Greenaway apparently has history on his side and a legitimate licence to focus on Eisenstein’s sexual awakening.  Eisenstein arrives in Guanajuato on 21st October; the anniversary of the Petrograd insurrection of 1917 was the 25th of October; and on 31st October, Mexico celebrates the Day of the Dead.  According to Greenaway, these dates circumscribed Eisenstein’s love affair with Cañedo.  Echoing the famous ’ten days that shook the world’, this affair led Eisenstein to say, ‘These are the ten days that shook Eisenstein. I had to come to Mexico to go to Heaven.’
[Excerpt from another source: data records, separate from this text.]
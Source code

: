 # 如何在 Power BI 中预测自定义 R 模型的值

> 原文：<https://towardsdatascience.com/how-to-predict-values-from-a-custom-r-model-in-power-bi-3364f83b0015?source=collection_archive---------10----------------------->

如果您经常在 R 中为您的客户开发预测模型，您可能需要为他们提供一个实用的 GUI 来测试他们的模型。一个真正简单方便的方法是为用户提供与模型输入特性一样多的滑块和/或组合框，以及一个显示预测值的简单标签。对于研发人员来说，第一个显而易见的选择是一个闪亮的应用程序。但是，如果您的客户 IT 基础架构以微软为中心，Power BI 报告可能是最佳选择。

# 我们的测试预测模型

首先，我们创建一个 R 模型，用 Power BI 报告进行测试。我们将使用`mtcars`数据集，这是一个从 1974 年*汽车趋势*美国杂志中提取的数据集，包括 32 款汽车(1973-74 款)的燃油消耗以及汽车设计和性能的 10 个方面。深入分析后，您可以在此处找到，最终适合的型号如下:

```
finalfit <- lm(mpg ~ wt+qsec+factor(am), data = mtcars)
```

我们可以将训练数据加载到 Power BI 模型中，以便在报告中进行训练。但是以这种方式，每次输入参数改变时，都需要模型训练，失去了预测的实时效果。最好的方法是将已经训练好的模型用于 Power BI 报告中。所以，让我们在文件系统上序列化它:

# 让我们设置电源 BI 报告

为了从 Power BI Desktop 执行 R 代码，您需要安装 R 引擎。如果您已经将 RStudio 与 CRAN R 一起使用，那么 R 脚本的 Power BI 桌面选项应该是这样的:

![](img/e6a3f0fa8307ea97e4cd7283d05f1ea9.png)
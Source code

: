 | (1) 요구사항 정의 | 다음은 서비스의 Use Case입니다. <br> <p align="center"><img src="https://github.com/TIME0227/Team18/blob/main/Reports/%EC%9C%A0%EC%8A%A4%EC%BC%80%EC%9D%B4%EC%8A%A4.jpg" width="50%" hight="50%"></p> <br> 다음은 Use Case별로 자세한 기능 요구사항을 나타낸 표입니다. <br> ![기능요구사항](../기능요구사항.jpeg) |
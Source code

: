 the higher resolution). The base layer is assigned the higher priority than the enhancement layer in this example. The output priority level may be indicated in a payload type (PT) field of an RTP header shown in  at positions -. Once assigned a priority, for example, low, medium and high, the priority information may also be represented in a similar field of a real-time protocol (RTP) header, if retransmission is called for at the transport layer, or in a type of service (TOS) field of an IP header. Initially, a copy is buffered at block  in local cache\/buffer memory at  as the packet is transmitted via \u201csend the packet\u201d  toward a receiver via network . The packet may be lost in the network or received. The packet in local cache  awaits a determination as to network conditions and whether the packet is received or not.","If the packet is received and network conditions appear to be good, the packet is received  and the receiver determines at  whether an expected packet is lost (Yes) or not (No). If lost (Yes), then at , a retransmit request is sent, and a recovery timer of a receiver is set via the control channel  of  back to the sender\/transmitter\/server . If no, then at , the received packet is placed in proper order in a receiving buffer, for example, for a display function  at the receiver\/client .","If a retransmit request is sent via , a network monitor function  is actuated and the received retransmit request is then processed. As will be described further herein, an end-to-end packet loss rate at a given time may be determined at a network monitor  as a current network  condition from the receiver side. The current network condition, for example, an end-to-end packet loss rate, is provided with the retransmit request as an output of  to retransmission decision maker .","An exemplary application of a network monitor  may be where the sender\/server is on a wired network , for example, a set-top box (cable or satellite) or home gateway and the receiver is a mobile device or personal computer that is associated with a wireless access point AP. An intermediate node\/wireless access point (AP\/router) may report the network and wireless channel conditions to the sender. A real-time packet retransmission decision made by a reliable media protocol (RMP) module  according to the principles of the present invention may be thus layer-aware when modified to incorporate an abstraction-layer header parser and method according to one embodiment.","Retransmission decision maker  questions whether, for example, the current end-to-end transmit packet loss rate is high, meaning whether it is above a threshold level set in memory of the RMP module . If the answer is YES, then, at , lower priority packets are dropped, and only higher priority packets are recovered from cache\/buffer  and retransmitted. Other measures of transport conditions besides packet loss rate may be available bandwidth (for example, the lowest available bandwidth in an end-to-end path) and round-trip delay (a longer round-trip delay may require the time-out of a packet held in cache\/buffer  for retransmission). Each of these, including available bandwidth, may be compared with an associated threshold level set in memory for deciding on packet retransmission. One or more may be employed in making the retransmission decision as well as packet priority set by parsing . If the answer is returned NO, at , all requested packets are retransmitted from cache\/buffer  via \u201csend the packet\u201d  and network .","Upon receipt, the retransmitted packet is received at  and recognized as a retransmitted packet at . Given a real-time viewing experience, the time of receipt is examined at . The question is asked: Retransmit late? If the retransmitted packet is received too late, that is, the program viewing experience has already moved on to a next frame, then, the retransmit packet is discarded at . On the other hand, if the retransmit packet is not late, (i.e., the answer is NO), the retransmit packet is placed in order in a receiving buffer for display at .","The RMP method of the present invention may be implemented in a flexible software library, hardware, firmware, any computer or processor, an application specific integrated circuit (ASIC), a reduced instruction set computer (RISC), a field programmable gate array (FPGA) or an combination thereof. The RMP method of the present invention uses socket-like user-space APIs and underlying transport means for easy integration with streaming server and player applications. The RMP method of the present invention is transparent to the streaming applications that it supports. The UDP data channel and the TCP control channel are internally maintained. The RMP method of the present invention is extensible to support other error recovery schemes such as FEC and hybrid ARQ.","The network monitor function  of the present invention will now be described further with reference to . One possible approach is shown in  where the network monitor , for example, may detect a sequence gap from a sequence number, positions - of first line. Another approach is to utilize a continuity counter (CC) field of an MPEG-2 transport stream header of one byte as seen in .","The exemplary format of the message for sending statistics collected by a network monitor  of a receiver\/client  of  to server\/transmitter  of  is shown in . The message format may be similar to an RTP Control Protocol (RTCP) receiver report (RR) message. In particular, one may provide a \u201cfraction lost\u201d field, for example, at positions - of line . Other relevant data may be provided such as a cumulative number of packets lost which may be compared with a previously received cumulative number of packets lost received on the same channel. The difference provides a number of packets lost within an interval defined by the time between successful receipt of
The problem remains that however important the sex act is to the character, it is not very interesting, or enlightening, for the average cinema audience to watch. There may be people who find the very explicit sex stimulating, but it is safe to say it does not do much to advance the story or even enhance our understanding of Eisenstein.

So much of the film is focused on the sex that we begin to imagine that this dalliance had something to do with the film going over schedule, budget and with Eisenstein overstaying his visa.

According to Greenaway, Eisenstein became caught up by the historic city’s ties between Eros and Thanatos, sex and death. The spectre of Thanatos is represented by a cemetery-turned museum that contains naturally mummified bodies and the Day of the Dead festivities.  We see the two lovers dancing with the life sized skeletons used in the festivities.  The impact of Eros is represented by Eisenstein’s sexual awakening at age 33, which, Greenaway maintains, had an overwhelming impact on Eisenstein’s exceptional brain. Greenaway’s mind is nothing if not obsessively associative and Greenaway attaches great significance to the age of 33 – the age at which both Alexander and Christ died.  He searched the globe for an actor who was 33, who looked like Eisenstein, and could approximate a Russian accent. With the possible exception of the accent, Finnish actor Elmer Bäck fit the brief, particularly in his Eisenstein hairdo.

What is special about Eisenstein in Guanajuato is the way in which Greenaway, and his editor Elmer Leupen, pay tribute to the footage that Eisenstein never saw let alone edited. We are hit with all of the editing vocabulary that might have enhanced  film, from split screens, jump shots, close-ups contrasted with wide shots, archive footage, continual changes of pace and cinematographer Reinier van Brummelen’s still photos juxtaposed with his moving images. There are cinematic quotes in the images as well as in the dialogue, with cinematic cross references to Eisenstein’s cinematographer Eduard Tisse and contemporary photographers.

As you would expect from Greenaway, the sets, production design and lighting are beautiful and highly stylised.  The actors are suitably exuberant and the non-expository incorporation of biographical detail in the film is admirable. The problem is not only with the extensive graphic sex, however, but with the contention that the director’s sexual awakening was significant because it influenced Eisenstein’s later films. This is quite a fascinating thesis, but one that the film does not address.   It is known that Eisenstein, who travelled to Japan, said that the Japanese character writing he had learnt influenced his filmmaking style.  You can’t help thinking that if Greenaway were to make a film about that trip to Japan we might see Eisenstein breaking his cherry under the cherry trees.